Reviewing the DELTA PRE was actually kinda difficult. Much like some super cars it’s almost like getting into a jet cockpit with an encyclopedic user manual. There’s so much technology and capability packed into this unit its daunting to give it a proper review.
For example, I pulled out my HiFiMan Arya headphones to test out the headamp output. After several minutes of listening I realized that a review of the headphone section could be a review almost unto itself. So, I acquiesced to “headphone amp section works and sounds pretty good” and left it at that.
I poked around in the EQ section and the subwoofer sections, just to see how they worked, but short of pulling out my test microphone and a program like REW (Room EQ Wizard) you really can’t evaluate those portions properly. It even alludes to this in the user manual. So, coordinating with your dealer or setup technician is highly recommended if you get into the proverbial weeds.
Much like the McIntosh C49 I reviewed, the Classé DELTA PRE is an all-in-one preamplifier I could happily live with forever. Which of these units I liked better would be a tough call. Both are great in their own way but quite different. The DELTA PRE is more expensive, and I believe justifiably so just for the extra features it brings to the mix.
Classé DELTA Hot Laps
As I mentioned in the opening, the least expensive super car is still a super car. The Classé DELTA PRE and STEREO to me break through a sonic performance barrier that is tough to find in this price point.
Least expensive does not mean cheap. These are an investment proposition. At AXPONA, they were paired with Bowers & Wilkins’ new flagship 801 D4 which retails over $36,000 MSRP. In my opinion, the price point on the Classé DELTA gear is justified for the sonics it provides. That might sound a bit crazy, but remember we are knocking on the door or the audio gear equivalent of super car territory, and in my opinion we are walking through that door.
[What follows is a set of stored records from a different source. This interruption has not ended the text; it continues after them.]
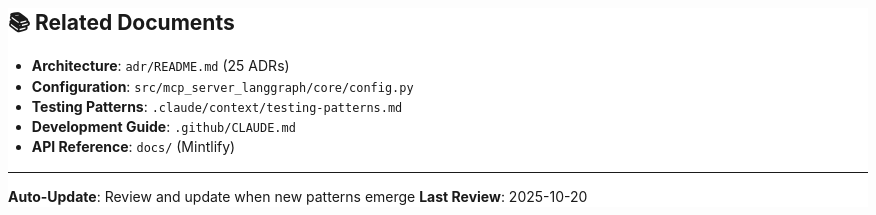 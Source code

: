 
## 📚 Related Documents

- **Architecture**: `adr/README.md` (25 ADRs)
- **Configuration**: `src/mcp_server_langgraph/core/config.py`
- **Testing Patterns**: `.claude/context/testing-patterns.md`
- **Development Guide**: `.github/CLAUDE.md`
- **API Reference**: `docs/` (Mintlify)

---

**Auto-Update**: Review and update when new patterns emerge
**Last Review**: 2025-10-20
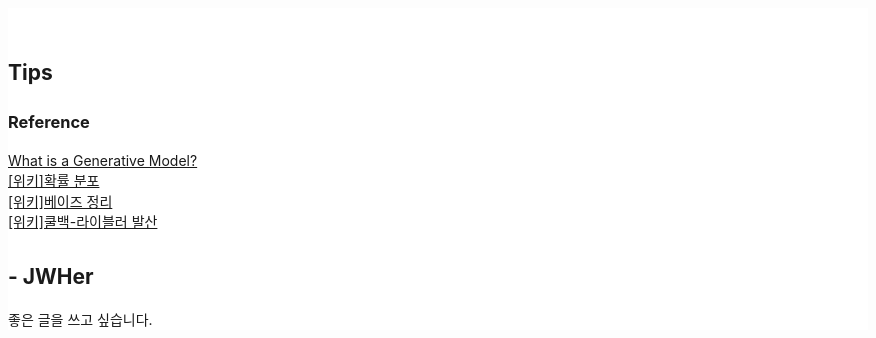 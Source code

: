 <br/>

## Tips

### Reference  
[What is a Generative Model?](https://developers.google.com/machine-learning/gan/generative)  
[[위키]확률 분포](https://ko.wikipedia.org/wiki/%ED%99%95%EB%A5%A0_%EB%B6%84%ED%8F%AC)  
[[위키]베이즈 정리](https://ko.wikipedia.org/wiki/%EB%B2%A0%EC%9D%B4%EC%A6%88_%EC%A0%95%EB%A6%AC)  
[[위키]쿨백-라이블러 발산](https://ko.wikipedia.org/wiki/%EC%BF%A8%EB%B0%B1-%EB%9D%BC%EC%9D%B4%EB%B8%94%EB%9F%AC_%EB%B0%9C%EC%82%B0)  

## - JWHer  
좋은 글을 쓰고 싶습니다.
You could easily spend considerably more money and get less performance than what the Classé DELTA gear offers.
The Classé gear was a rush. Getting to elevate my system upwards towards that rarified realm of hifi heaven put an immense smile on my face, and with less bits of rubber and brake dust than racing!
The DELTA PRE and STEREO would be solid gear as a foundation for any high end system. If you are looking to keep it simple and plan to use the inboard DAC and phono stages you might be able to save quite a bit of money. By the time you’ve invested in separate DACs, phono stages, and cables to go with the line stage you are at or above the money you would spend on the PRE. So, yeah I think it’s a decent value.
During our HUBCON meet up in 2022 we discussed that there aren’t too many line stages under $10,000 worth owning. I think the DELTA PRE might be another linestage that approaches that barrier, so to speak, and adds a DAC and phono stage to boot. Now the Classé DELTA STEREO has an extra special little spot in my heart that might bring me to shed a tear when I have to pack it up.
There are amps out there with similar prices that don’t get me excited like this amp did. If I had the money on hand, yeah I’d keep this bad boy. It reminds me of a 1968 fastback Mustang GT350 I saw for sale back when I was in college. If I had the money I would have bought it on the spot, but alas like the Classé STEREO it got away. It’s certainly on my short list of amplifiers to buy in the future, and it should be something you go take a listen to, and the Classé gear costs way less than a super car!